::: DATA EXCERPTS

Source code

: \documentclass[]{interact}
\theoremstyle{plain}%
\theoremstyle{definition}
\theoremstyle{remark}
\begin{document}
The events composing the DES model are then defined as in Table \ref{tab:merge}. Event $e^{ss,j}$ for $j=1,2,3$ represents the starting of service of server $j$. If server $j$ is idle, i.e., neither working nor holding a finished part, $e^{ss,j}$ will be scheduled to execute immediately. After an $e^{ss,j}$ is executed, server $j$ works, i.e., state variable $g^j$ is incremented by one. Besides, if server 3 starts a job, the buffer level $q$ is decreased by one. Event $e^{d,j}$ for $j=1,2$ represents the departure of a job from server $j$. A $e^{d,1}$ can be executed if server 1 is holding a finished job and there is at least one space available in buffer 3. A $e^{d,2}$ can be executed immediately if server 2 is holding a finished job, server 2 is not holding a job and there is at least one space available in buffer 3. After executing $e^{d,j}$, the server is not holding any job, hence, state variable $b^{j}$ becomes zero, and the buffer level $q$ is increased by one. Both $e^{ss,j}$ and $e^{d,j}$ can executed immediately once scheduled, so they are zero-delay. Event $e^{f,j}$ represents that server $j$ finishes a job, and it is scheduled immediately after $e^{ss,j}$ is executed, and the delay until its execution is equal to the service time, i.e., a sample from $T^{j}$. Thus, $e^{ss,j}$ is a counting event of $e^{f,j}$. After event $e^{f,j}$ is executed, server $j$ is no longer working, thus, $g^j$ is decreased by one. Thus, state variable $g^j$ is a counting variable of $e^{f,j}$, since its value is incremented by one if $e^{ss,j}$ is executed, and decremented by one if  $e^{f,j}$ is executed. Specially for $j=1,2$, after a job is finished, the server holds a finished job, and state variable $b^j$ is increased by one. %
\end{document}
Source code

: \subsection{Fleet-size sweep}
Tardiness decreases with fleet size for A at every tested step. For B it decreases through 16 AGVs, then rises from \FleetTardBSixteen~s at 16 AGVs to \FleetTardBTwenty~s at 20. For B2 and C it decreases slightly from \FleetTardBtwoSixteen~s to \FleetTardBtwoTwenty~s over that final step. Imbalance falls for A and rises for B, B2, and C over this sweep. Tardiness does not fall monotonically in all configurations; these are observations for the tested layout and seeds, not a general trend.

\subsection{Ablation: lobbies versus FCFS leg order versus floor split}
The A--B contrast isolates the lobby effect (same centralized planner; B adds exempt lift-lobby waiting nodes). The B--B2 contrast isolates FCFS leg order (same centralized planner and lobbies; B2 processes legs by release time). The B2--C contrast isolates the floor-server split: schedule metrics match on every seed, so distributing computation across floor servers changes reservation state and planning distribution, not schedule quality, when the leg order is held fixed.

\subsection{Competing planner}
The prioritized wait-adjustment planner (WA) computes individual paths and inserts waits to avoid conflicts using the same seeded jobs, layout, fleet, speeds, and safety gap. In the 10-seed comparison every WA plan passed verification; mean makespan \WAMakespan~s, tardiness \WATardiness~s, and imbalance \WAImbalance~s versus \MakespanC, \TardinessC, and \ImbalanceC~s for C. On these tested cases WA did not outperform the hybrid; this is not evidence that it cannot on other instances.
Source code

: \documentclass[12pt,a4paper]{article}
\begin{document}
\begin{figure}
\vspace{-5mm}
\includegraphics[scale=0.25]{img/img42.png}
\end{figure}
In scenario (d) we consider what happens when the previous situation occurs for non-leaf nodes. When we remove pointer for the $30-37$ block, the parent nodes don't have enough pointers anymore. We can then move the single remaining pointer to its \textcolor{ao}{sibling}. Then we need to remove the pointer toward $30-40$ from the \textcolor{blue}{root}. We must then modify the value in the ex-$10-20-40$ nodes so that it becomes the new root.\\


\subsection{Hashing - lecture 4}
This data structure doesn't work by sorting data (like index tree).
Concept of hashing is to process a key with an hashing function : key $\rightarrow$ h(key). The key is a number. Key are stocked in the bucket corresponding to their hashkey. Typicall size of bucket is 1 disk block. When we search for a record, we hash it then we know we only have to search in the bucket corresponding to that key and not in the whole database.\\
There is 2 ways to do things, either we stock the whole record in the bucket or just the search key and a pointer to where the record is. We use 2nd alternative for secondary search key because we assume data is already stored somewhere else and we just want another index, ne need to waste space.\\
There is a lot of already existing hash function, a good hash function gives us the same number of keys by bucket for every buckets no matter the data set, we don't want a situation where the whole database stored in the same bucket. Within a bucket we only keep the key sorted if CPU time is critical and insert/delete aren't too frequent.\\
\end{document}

::::::

§ **PROMPT**
Output the entries above word for word.

§ **THE COMPLETED TASK**
Source code

: \documentclass[]{interact}
\theoremstyle{plain}%
\theoremstyle{definition}
\theoremstyle{remark}
\begin{document}
The events composing the DES model are then defined as in Table \ref{tab:merge}. Event $e^{ss,j}$ for $j=1,2,3$ represents the starting of service of server $j$. If server $j$ is idle, i.e., neither working nor holding a finished part, $e^{ss,j}$ will be scheduled to execute immediately. After an $e^{ss,j}$ is executed, server $j$ works, i.e., state variable $g^j$ is incremented by one. Besides, if server 3 starts a job, the buffer level $q$ is decreased by one. Event $e^{d,j}$ for $j=1,2$ represents the departure of a job from server $j$. A $e^{d,1}$ can be executed if server 1 is holding a finished job and there is at least one space available in buffer 3. A $e^{d,2}$ can be executed immediately if server 2 is holding a finished job, server 2 is not holding a job and there is at least one space available in buffer 3. After executing $e^{d,j}$, the server is not holding any job, hence, state variable $b^{j}$ becomes zero, and the buffer level $q$ is increased by one. Both $e^{ss,j}$ and $e^{d,j}$ can executed immediately once scheduled, so they are zero-delay. Event $e^{f,j}$ represents that server $j$ finishes a job, and it is scheduled immediately after $e^{ss,j}$ is executed, and the delay until its execution is equal to the service time, i.e., a sample from $T^{j}$. Thus, $e^{ss,j}$ is a counting event of $e^{f,j}$. After event $e^{f,j}$ is executed, server $j$ is no longer working, thus, $g^j$ is decreased by one. Thus, state variable $g^j$ is a counting variable of $e^{f,j}$, since its value is incremented by one if $e^{ss,j}$ is executed, and decremented by one if  $e^{f,j}$ is executed. Specially for $j=1,2$, after a job is finished, the server holds a finished job, and state variable $b^j$ is increased by one. %
\end{document}
Source code

: \subsection{Fleet-size sweep}
Tardiness decreases with fleet size for A at every tested step. For B it decreases through 16 AGVs, then rises from \FleetTardBSixteen~s at 16 AGVs to \FleetTardBTwenty~s at 20. For B2 and C it decreases slightly from \FleetTardBtwoSixteen~s to \FleetTardBtwoTwenty~s over that final step. Imbalance falls for A and rises for B, B2, and C over this sweep. Tardiness does not fall monotonically in all configurations; these are observations for the tested layout and seeds, not a general trend.

\subsection{Ablation: lobbies versus FCFS leg order versus floor split}
The A--B contrast isolates the lobby effect (same centralized planner; B adds exempt lift-lobby waiting nodes). The B--B2 contrast isolates FCFS leg order (same centralized planner and lobbies; B2 processes legs by release time). The B2--C contrast isolates the floor-server split: schedule metrics match on every seed, so distributing computation across floor servers changes reservation state and planning distribution, not schedule quality, when the leg order is held fixed.

\subsection{Competing planner}
The prioritized wait-adjustment planner (WA) computes individual paths and inserts waits to avoid conflicts using the same seeded jobs, layout, fleet, speeds, and safety gap. In the 10-seed comparison every WA plan passed verification; mean makespan \WAMakespan~s, tardiness \WATardiness~s, and imbalance \WAImbalance~s versus \MakespanC, \TardinessC, and \ImbalanceC~s for C. On these tested cases WA did not outperform the hybrid; this is not evidence that it cannot on other instances.
Source code

: \documentclass[12pt,a4paper]{article}
\begin{document}
\begin{figure}
\vspace{-5mm}
\includegraphics[scale=0.25]{img/img42.png}
\end{figure}
In scenario (d) we consider what happens when the previous situation occurs for non-leaf nodes. When we remove pointer for the $30-37$ block, the parent nodes don't have enough pointers anymore. We can then move the single remaining pointer to its \textcolor{ao}{sibling}. Then we need to remove the pointer toward $30-40$ from the \textcolor{blue}{root}. We must then modify the value in the ex-$10-20-40$ nodes so that it becomes the new root.\\


\subsection{Hashing - lecture 4}
This data structure doesn't work by sorting data (like index tree).
Concept of hashing is to process a key with an hashing function : key $\rightarrow$ h(key). The key is a number. Key are stocked in the bucket corresponding to their hashkey. Typicall size of bucket is 1 disk block. When we search for a record, we hash it then we know we only have to search in the bucket corresponding to that key and not in the whole database.\\
There is 2 ways to do things, either we stock the whole record in the bucket or just the search key and a pointer to where the record is. We use 2nd alternative for secondary search key because we assume data is already stored somewhere else and we just want another index, ne need to waste space.\\
There is a lot of already existing hash function, a good hash function gives us the same number of keys by bucket for every buckets no matter the data set, we don't want a situation where the whole database stored in the same bucket. Within a bucket we only keep the key sorted if CPU time is critical and insert/delete aren't too frequent.\\
\end{document}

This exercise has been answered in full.